Source : Le Roi du monde par René Guénon, éditions Gallimard, collection Tradition.
Le terme Chakravartî, qui n’a rien de spécialement bouddhique, s’applique fort bien, suivant les données de la tradition hindoue, à la fonction du Manu ou de ses représentants ; c’est, littéralement, « celui qui fait tourner la roue », c’est-à-dire celui qui, placé au centre de toutes choses, en dirige le mouvement sans y participer lui-même, ou qui en est, suivant l’expression d’Aristote, « le moteur immobile. » La tradition chinoise emploie, en un sens tout à fait comparable, l’expression d’Invariable Milieu et il est à remarquer que, suivant le symbolisme maçonnique, les Maîtres se réunissent dans la « Chambre du Milieu. »
Nous appelons tout particulièrement l’attention sur ceci : le centre dont il s’agit est le point fixe que toutes les traditions s’accordent à désigner symboliquement comme le « Pôle », puisque c’est autour de lui que s’effectue la rotation du monde, représenté généralement par la roue, chez les Celtes aussi bien que chez les Chaldéens et chez les Hindous. Telle est la véritable signification du Swastika, ce signe que l’on trouve répandu partout de l’Extrême-Orient à l’Extrême-Occident, et qui est essentiellement le « signe du Pôle » ; c’est sans doute ici la première fois, dans l’Europe moderne, qu’on en fait connaître le sens réel.

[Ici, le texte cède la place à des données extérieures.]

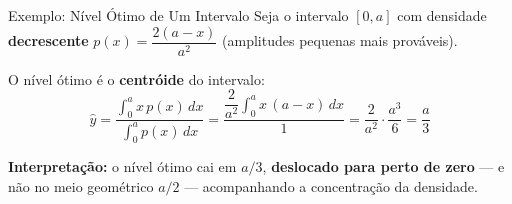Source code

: 
\begin{frame}{Exemplo: Nível Ótimo de Um Intervalo}
  Seja o intervalo $[0, a]$ com densidade \textbf{decrescente}
  $p(x) = \dfrac{2(a-x)}{a^2}$ (amplitudes pequenas mais prováveis).

  \vspace{0.2cm}
  O nível ótimo é o \textbf{centróide} do intervalo:
  \[
    \hat{y} = \frac{\displaystyle\int_0^a x\,p(x)\,dx}
                   {\displaystyle\int_0^a p(x)\,dx}
            = \frac{\dfrac{2}{a^2}\displaystyle\int_0^a x\,(a-x)\,dx}{1}
            = \frac{2}{a^2}\cdot\frac{a^3}{6}
            = \boxed{\dfrac{a}{3}}
  \]

  \vspace{0.15cm}
  \textbf{Interpretação:} o nível ótimo cai em $a/3$, \textbf{deslocado
  para perto de zero} — e não no meio geométrico $a/2$ — acompanhando a
  concentração da densidade.
\end{frame}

Les savants contemporains, en effet, ont vainement cherché à expliquer ce symbole par les théories les plus fantaisistes ; la plupart d’entre eux, hantés par une sorte d’idée fixe, ont voulu voir, là comme presque partout ailleurs, un signe exclusivement « solaire », alors que, s’il l’est devenu parfois, ce n’a pu être qu’accidentellement et d’une façon détournée. D’autres ont été plus près de la vérité en regardant le Swastika comme le symbole du mouvement ; mais cette interprétation, sans être fausse, est fort insuffisante, car il ne s’agit pas d’un mouvement quelconque, mais d’un mouvement de rotation qui s’accomplit autour d’un centre ou d’un axe immuable ; et c’est le point fixe, qui est, nous le répétons, l’élément essentiel auquel se rapport directement le symbole en question.
Par ce que nous venons de dire, on peut déjà comprendre que le « Roi du Monde » doit avoir une fonction essentiellement ordonnatrice et régulatrice, fonction pouvant se résumer dans un mot comme celui d’équilibre ou d’harmonie, ce rend précisément en sanscrit le terme Dharma. La racine dhri exprime essentiellement l’idée de stabilité, la forme dhru, qui a le même sens, est la racine de Dhruva, nom sanscrit du Pôle, et certains en rapprochent le nom grec du chêne, drus ; en latin, d’ailleurs, le même mot robur signifie à la fois chêne et force ou fermeté.
Chez les Druides dont le nom doit peut-être se lire du-vid, unissant la force et la sagesse, ainsi qu’à Dodone, le chêne représentait l’Arbre du Monde, symbole de l’Axe fixe qui joint les pôles.